Never again would the most persecuted people in the annals of human history have to outsource their destiny to the goodwill of others.
Many a scholar has contended that the Holocaust taught us the need to learn and then internalize tolerance by one towards all. This grand noble sentiment however misses a finer yet altogether more pertinent point: the need for Jewish power to manage the Jewish people’s own affairs.
Too many times at too high a cost were our ancestors on the brutal receiving end of history.
Since 1948 many a good historian has asserted that the rebirth of Israel is a natural outcome of the horrors inflicted upon the Jewish people in Europe. After all, how many people were banging on the gates to Palestine before 1933? Little more than a handful of utopian Eastern European dreamers, in fact.
Yet, such analysis, while superficially appealing, is internally inconsistent. How could have the physical eradication of over 6,000,000 men, women and children – not to mention the deep and wide trauma sustained by the survivors of the Final Solution – be construed as a catalyst for statehood?
While the litany of cruelty that the Jews have endured and witnessed over the last twenty centuries is undeniably unique in its sustained ferocity, the manner in which Israel became a state is not. The midwives who bring free nations into the world are and have always been violence and death.
In Israel’s case, it is estimated that 2,000 people were killed and 4,000 wounded between December 1947 and March 1948 alone. The transformation of Ezekiel’s vision of dry bones into the Start Up Nation we are blessed to live in today has come with a terribly high price tag: close to 24,000 soldiers and police officers have given their lives in the ongoing fight for the right to exist.
No, Israel wasn’t a gift given to the Jews by the guilt-ridden but rather the triumph of indomitable Jewish will.
Beginning yesterday evening Israel embarked on its annual commemoration of those men and women on whose broad shoulders we stand today. And what breathtaking vistas have they bequeathed unto their progeny to gaze out upon: the pale-pink bricks of the Western Wall as they reflect the light of a glorious Jerusalem sunset; the majestic rolling dunes of the Negev Desert; the awe inspiring mountain peaks that pierce the sky over the Golan Heights.

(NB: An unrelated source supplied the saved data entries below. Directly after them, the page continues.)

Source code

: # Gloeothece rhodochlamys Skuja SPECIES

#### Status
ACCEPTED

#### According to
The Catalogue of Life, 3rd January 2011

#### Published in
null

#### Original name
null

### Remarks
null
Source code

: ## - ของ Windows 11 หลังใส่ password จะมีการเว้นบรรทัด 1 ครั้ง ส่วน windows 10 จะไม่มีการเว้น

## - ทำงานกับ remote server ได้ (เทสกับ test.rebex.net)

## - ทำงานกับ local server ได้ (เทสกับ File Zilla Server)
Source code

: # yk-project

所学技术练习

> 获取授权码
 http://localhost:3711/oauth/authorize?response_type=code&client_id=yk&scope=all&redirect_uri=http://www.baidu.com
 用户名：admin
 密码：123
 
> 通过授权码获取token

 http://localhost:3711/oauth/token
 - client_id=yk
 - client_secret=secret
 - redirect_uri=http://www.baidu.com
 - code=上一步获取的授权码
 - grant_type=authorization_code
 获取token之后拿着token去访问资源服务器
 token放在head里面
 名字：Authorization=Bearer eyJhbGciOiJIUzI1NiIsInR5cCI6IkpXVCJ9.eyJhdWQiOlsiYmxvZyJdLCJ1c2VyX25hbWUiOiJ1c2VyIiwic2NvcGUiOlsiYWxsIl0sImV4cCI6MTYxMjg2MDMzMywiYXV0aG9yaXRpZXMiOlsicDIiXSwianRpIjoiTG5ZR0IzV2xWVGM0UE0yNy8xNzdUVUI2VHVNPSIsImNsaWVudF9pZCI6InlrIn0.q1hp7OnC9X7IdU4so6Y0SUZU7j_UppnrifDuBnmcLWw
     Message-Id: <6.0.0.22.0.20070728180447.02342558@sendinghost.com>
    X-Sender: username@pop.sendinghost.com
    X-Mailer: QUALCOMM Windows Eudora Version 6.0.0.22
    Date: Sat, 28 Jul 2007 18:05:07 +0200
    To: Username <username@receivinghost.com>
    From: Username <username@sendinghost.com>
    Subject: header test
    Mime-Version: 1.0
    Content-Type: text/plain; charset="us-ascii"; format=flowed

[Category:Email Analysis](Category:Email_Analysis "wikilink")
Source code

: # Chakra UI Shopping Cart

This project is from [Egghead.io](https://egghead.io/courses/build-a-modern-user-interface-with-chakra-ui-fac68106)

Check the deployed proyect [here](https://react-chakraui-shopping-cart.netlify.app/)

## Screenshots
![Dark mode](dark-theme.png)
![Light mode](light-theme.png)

The questions weighing heavy today on the hearts and minds of many Israelis are: How do we honor? Have we done enough? Are we in danger of forgetting the sacrifices of those who gave their lives so Israel might live?
As such, we seek to consecrate. But in a larger sense the work of sanctification has already been done and there is little that we can say or do that can add any measure of significance to the brave deeds of those who turned Israel from a forbidden idea into a glorious living testament to the noble cause of Jewish statehood.
For us the living there remains the unfinished work of making our good Israeli society great; fervently wishing for peace while staying vigilant against those who seek to destroy.
By thus dedicating ourselves do we pay homage.